Before we get into the mechanics, lets talk about the real benefits senior leaders realize by focusing on culture. We will look at these benefits through the lens of a real world example – ANZ Bank. The Australia and New Zealand Banking Group Limited, commonly called ANZ, is the third largest bank by market capitalization in Australia and also the largest bank in New Zealand. In 2008, for the second year in a row, ANZ was named the most sustainable bank globally by the Dow Jones Sustainability Index. They attribute their success in the last decade to their focus on culture. In 2003, the bank implemented an initiative they described as a “unique plan of eschewing traditional growth strategies and recasting the culture of the bank to lift efficiency and earnings.” Their results were significant:

  • In two years, the share of employees having the sense that ANZ “lived its values” went from 20 to 80 percent
  • The share seeing “productivity in meetings” went from 61 to 91 percent
  • Revenue per employee increased 89 percent
  • The bank overtook its peers in total returns to shareholders and customer satisfaction

Ten years later, ANZ has sustained its results. Its profit after tax has grown at a cumulative average growth rate of 15 percent, putting it well ahead of its industry. It announced a statutory profit after tax for the half year ended 31 March 2018 of $3.32 billion up 14% and a cash profit on a continuing basis of $3.49 billion up 4% on the prior comparable period.

ANZ Chief Executive Officer Shayne Elliott attributes most, if not all if their success to its corporate culture. In their half year results of 2018 he reported, “We are now benefiting from a more focused organization with sector-leading capital and improving returns. The progress of our multi-year transformation demonstrates we have the right team in place to manage difficult conditions and deliver for our customers and our shareholders.”

Organizational Culture and Leadership

Culture and Leadership

The model illustrated above is the traditional way of viewing how organizational cultures influence the day-to-day environment in which managers and senior leaders operate. It depicts how the collective values, beliefs, norms and customs of the organization determine how decisions are made. Decisions lead to actions. Actions lead to results. The results reinforce the values, beliefs, norms and customs of the culture. In this article, I am going to propose a counter argument regarding organizational cultures that will be a departure from this model. Not only will it challenge the efficacy of the model depicted above, but it may also challenge any predisposition about business cultures you have been educated to adopt. However…after considering its potential value, you will find the proposition at least interesting enough to ponder or test.

We all know how it goes…at the beginning of the fiscal year, senior leaders convene off-site meetings. Along with producing a corporate strategy and a compliment of initiatives, senior leaders often create a set of corporate beliefs and values. They invest a significant amount of thought and time to define and communicate the meaning of these value statements. The hope is that the values will become a code of conduct by which the workforce can operate whenever they are faced with a unique circumstance or an absence of a defined policy. If the workforce operates by the values, they can consider their conduct to be in the company’s interest thereby making them good corporate citizens. This, my friends and colleagues, is a fallacy! Moreover….the posters, speeches and business workshops built around this model not only creates an illusion of corporate culture, but also explains why the expression, “Culture eats strategy for lunch,” is valid.
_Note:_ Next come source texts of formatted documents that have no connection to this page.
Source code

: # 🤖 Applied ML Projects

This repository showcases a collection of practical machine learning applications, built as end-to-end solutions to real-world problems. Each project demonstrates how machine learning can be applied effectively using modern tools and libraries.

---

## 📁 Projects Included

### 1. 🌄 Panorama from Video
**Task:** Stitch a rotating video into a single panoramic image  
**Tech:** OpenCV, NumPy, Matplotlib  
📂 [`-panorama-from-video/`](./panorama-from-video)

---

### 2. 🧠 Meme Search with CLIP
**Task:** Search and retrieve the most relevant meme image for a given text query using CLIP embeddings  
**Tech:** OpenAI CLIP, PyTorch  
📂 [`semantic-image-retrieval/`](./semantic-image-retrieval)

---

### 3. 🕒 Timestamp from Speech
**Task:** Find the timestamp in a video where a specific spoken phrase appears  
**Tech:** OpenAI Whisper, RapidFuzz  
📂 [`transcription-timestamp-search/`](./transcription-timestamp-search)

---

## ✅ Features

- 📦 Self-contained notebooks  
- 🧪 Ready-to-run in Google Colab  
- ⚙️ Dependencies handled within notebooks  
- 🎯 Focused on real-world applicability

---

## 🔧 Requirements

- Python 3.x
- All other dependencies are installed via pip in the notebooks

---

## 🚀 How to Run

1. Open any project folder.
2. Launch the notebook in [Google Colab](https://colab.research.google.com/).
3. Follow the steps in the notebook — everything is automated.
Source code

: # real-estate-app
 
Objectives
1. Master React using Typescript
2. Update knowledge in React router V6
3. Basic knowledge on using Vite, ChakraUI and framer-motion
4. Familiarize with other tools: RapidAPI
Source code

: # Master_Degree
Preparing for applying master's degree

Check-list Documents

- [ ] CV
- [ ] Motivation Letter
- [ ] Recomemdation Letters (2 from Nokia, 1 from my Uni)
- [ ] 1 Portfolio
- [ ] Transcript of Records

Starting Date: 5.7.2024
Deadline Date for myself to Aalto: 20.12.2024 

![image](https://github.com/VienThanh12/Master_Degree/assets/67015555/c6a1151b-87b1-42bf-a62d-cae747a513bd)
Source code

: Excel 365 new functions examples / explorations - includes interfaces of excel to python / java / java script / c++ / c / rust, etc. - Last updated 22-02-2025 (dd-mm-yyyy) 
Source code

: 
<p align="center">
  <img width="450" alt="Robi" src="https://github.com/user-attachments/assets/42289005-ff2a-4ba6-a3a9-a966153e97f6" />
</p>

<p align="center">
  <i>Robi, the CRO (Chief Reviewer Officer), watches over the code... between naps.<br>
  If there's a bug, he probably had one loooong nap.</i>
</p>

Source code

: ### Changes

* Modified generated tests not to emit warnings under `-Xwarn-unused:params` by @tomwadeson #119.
Organizational Culture: Which comes first the chicken or the egg?

In reality organizational culture resides in how leaders and managers make decisions and take actions. Whether their decision models are used to address corporate politics, problem-solving or improving performance; organizational culture resides in the nature of the decisions leadership makes and actions they take. For example, if leadership values a culture of collaboration but their decisions are made 1. without seeking the pooled knowledge and creativity of a team, or 2. by kicking them upstairs to be made by a select group of senior leaders, then consensus and collaboration are killed in their infancy. If, on the other hand, the senior leaders value managing-by-fact and they use a series of metrics and scorecards to analyze shifts, trends and changes in key performance indicators, then a culture of data-based decision making can thrive.
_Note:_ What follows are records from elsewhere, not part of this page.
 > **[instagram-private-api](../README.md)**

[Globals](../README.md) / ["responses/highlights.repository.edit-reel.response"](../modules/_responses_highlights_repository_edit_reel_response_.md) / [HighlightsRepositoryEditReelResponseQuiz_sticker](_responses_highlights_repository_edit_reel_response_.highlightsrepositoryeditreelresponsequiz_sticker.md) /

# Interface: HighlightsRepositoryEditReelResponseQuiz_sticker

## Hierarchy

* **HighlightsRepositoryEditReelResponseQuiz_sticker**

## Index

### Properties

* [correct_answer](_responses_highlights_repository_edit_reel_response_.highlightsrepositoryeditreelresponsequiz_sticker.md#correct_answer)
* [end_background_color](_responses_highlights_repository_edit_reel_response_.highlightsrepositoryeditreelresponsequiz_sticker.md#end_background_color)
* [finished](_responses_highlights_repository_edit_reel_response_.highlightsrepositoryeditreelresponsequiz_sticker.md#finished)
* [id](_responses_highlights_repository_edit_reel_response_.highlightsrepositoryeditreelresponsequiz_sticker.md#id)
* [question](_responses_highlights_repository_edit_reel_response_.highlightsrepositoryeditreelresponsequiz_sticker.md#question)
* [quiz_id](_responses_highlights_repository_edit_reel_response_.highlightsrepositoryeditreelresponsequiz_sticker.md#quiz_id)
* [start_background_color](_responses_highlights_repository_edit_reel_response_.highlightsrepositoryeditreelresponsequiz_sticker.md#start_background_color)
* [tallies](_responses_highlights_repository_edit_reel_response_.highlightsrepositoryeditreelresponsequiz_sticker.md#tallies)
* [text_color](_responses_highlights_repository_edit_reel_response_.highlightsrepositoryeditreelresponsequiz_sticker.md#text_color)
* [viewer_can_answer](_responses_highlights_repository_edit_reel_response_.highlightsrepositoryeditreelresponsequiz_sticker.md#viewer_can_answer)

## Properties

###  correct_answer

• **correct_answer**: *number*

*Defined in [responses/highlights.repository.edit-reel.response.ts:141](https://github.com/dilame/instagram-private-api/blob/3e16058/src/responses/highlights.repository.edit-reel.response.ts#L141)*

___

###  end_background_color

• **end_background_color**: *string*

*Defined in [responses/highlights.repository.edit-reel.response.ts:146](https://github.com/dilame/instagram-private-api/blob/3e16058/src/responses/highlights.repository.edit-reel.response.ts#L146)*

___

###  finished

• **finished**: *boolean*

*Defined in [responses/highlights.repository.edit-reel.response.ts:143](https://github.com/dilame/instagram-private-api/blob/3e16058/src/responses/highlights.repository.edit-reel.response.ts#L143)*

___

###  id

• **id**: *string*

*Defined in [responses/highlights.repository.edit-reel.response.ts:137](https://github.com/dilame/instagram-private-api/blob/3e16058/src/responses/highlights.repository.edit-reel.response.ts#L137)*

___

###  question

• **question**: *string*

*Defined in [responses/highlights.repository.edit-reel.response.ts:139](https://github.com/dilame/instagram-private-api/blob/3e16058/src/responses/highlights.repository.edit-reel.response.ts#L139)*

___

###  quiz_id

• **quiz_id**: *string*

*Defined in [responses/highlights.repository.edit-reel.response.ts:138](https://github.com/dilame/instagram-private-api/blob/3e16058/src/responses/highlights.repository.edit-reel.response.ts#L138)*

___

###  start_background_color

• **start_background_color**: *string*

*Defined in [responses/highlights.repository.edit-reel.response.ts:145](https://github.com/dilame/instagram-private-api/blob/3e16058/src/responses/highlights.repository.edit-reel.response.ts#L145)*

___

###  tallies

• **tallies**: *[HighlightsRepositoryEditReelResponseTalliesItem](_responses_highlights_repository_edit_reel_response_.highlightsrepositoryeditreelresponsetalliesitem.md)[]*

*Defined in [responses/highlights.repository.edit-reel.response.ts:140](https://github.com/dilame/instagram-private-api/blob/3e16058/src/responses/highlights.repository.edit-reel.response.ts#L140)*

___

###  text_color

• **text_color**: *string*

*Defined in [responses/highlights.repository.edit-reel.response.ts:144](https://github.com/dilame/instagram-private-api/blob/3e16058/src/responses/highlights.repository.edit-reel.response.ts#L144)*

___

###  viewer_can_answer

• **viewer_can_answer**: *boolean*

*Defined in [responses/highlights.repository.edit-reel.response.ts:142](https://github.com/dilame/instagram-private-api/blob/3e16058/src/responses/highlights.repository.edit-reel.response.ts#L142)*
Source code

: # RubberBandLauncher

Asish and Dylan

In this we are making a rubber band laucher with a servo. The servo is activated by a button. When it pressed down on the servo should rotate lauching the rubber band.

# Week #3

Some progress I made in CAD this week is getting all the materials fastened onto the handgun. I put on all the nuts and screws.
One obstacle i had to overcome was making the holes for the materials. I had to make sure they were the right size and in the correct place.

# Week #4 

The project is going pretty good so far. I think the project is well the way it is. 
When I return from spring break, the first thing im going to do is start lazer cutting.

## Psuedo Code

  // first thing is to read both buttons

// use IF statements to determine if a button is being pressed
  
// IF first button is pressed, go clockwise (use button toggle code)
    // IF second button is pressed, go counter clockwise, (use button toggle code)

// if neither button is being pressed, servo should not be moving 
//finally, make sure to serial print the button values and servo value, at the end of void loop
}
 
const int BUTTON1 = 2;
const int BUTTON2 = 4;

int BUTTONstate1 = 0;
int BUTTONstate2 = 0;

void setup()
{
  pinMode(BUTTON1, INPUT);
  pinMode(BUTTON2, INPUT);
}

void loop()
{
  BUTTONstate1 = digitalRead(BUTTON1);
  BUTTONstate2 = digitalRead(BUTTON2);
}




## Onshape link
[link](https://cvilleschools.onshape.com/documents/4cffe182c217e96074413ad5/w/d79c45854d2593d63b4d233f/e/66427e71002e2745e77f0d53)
In conclusion: proposed beliefs, values, norms and customs don’t feed decision and actions. Quite the contrary. The way we make decisions, the decisions we make, the actions we take and the results we achieve, produce and sustain our business cultures.
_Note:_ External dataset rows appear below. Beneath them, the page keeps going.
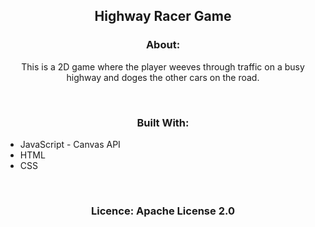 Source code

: <div id="top"></div>

<h2 align="center">Highway Racer Game</h2>


<h3 align="center">About: </h3>
<p align="center">This is a 2D game where the player weeves through traffic on a busy highway and doges the other cars on the road.</p>
<br />

<h3 align="center">Built With: </h3>

<ul>
  <li>JavaScript - Canvas API</li>
  <li>HTML</li>
  <li>CSS</li>
</ul>

<br />

<h3 align="center">Licence: Apache License 2.0</h3>

<a href="#top"></a>






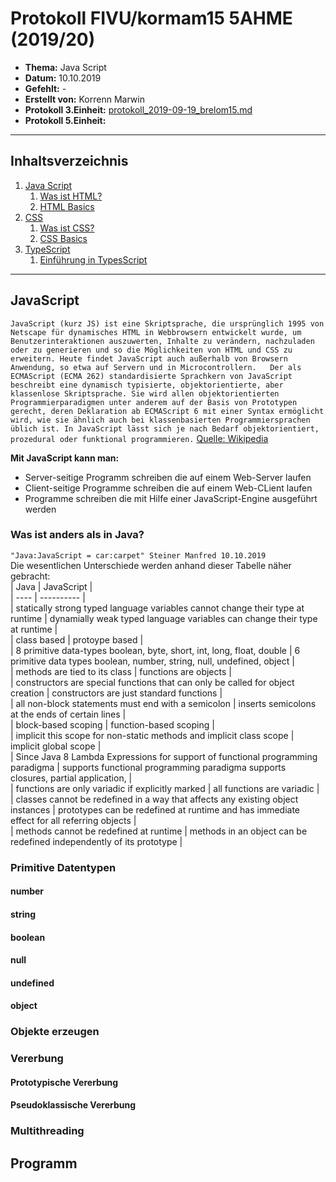 # Protokoll FIVU/kormam15 5AHME (2019/20)

* **Thema:** Java Script
* **Datum:** 10.10.2019
* **Gefehlt:** -
* **Erstellt von:** Korrenn Marwin
* **Protokoll 3.Einheit:** [protokoll_2019-09-19_brelom15.md](protokoll_2019-09-19_brelom15.md)
* **Protokoll 5.Einheit:** 

----------------------------------------------------------------------------------------------

## Inhaltsverzeichnis

1. [Java Script](#java-script)
    1. [Was ist HTML?](#was-ist-HTML)
    2. [HTML Basics](#HTML-Basics)
2. [CSS](#CSS)
    1. [Was ist CSS?](#was-ist-CSS)
    2. [CSS Basics](#CSS-Basics)
3. [TypeScript](#TypeScript)
    1. [Einführung in TypesScript](#einführung-in-typescript)

----------------------------------------------------------------------------------------------

## JavaScript  
`JavaScript (kurz JS) ist eine Skriptsprache, die ursprünglich 1995 von Netscape für dynamisches HTML in Webbrowsern entwickelt wurde, um Benutzerinteraktionen auszuwerten, Inhalte zu verändern, nachzuladen oder zu generieren und so die Möglichkeiten von HTML und CSS zu erweitern. Heute findet JavaScript auch außerhalb von Browsern Anwendung, so etwa auf Servern und in Microcontrollern.  
Der als ECMAScript (ECMA 262) standardisierte Sprachkern von JavaScript beschreibt eine dynamisch typisierte, objektorientierte, aber klassenlose Skriptsprache. Sie wird allen objektorientierten Programmierparadigmen unter anderem auf der Basis von Prototypen gerecht, deren Deklaration ab ECMAScript 6 mit einer Syntax ermöglicht wird, wie sie ähnlich auch bei klassenbasierten Programmiersprachen üblich ist. In JavaScript lässt sich je nach Bedarf objektorientiert, prozedural oder funktional programmieren.` 
[Quelle: Wikipedia](https://de.wikipedia.org/wiki/JavaScript)  
  
**Mit JavaScript kann man:**  
- Server-seitige Programm schreiben die auf einem Web-Server laufen  
- Client-seitige Programme schreiben die auf einem Web-CLient laufen  
- Programme schreiben die mit Hilfe einer JavaScript-Engine ausgeführt werden  
### Was ist anders als in Java?  
`"Java:JavaScript = car:carpet" Steiner Manfred 10.10.2019`  
Die wesentlichen Unterschiede werden anhand dieser Tabelle näher gebracht:  
| Java | JavaScript |  
| ---- | ---------- |  
| statically strong typed language
variables cannot change their type at runtime | dynamially weak typed language
variables can change their type at runtime |    
| class based | protoype based |  
| 8 primitive data-types
boolean, byte, short, int, long, float, double | 6 primitive data types
boolean, number, string, null, undefined, object |  
| methods are tied to its class | functions are objects |  
| constructors are special functions that can only be called for object creation | constructors are just standard functions |  
| all non-block statements must end with a semicolon | inserts semicolons at the ends of certain lines |  
| block-based scoping | function-based scoping |  
| implicit this scope for non-static methods and implicit class scope | implicit global scope |  
| Since Java 8 Lambda Expressions for support of functional programming paradigma | supports functional programming paradigma
supports closures, partial application, |  
| functions are only variadic if explicitly marked | all functions are variadic |  
| classes cannot be redefined in a way that affects any existing object instances | prototypes can be redefined at runtime and has immediate effect for all referring objects |  
| methods cannot be redefined at runtime | methods in an object can be redefined independently of its prototype |  
### Primitive Datentypen  
#### number  
#### string  
#### boolean  
#### null  
#### undefined  
#### object  

### Objekte erzeugen  

### Vererbung  
#### Prototypische Vererbung  
#### Pseudoklassische Vererbung  

### Multithreading

## Programm  
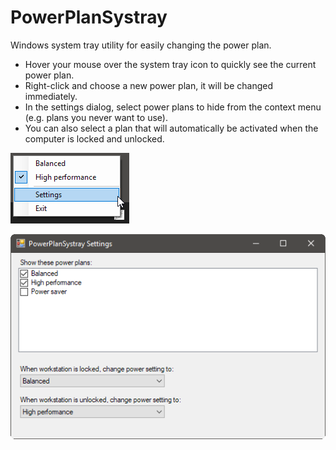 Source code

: # PowerPlanSystray
Windows system tray utility for easily changing the power plan.

* Hover your mouse over the system tray icon to quickly see the current power plan.
* Right-click and choose a new power plan, it will be changed immediately.
* In the settings dialog, select power plans to hide from the context menu (e.g. plans you never want to use).
* You can also select a plan that will automatically be activated when the computer is locked and unlocked.

![Context menu](Screenshots/SystrayContextMenu.png "Context menu")

![Settings dialog](Screenshots/Settings.png "Settings dialog")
When TPMG first began training and coaching senior leaders on high performance cultures ten years ago, this theory was met with some skepticism. But….through exhaustive experimentation and analysis, we have found the theory to hold true. We welcome any and all comments.

Whats Next?

Next in this series is The Role of Senior Leadership in Establishing a High Performance Culture.

If you would like the series delivered directly to you, feel free to contact us by clicking here!

Gerald Taylor is the Managing Director of TPMG’s Strategy and Operations Advisory Practice. His expertise includes coaching and advising senior leaders, strategy and performance improvement.

Establishing and Sustaining a High Performance Culture

By Gerald Taylor, Managing Director TPMG

We have heard many definitions for corporate culture. Some academics take an anthropological perspective defining corporate culture as a system of company values, beliefs, norms and customs. Anthropologists believe it is culture that shapes the identity of society. They conclude culture determines how members of the society dress, what they eat, how they worship and overall how they govern themselves. By the same token, a business culture shapes the identity of a corporation. It determines how company employees work, how they set priorities and accomplish goals. In effect, corporate culture is the day to day climate that absolutely plays the dominant role in determining the success of the firm. But what is a high performance culture?

At TPMG Consulting we define a high performance culture quite simply as:

The collective and consistent individual decisions and organizational practices that systematically pursue and obtain higher levels of individual and overall productivity. A high performance culture is the collection of decisions made and actions taken which deliver improvements in results and value. Based on research from TPMG analytics, companies with high performing cultures possess an intense, almost religious focus on four key organizational functions:

  1. Service: there is a fanatical commitment to meeting the needs, attitudes and perceptions of customers.
  2. Workforce Engagement: the terms and conditions upon which people and functions relate are very well defined and integrated.
  3. Performance Analysis: leaders review, analyze, share and improve performance using data and analytics.
  4. Leadership: management creates and maintains formalized methods and practices that promote and reinforce measurable improvement.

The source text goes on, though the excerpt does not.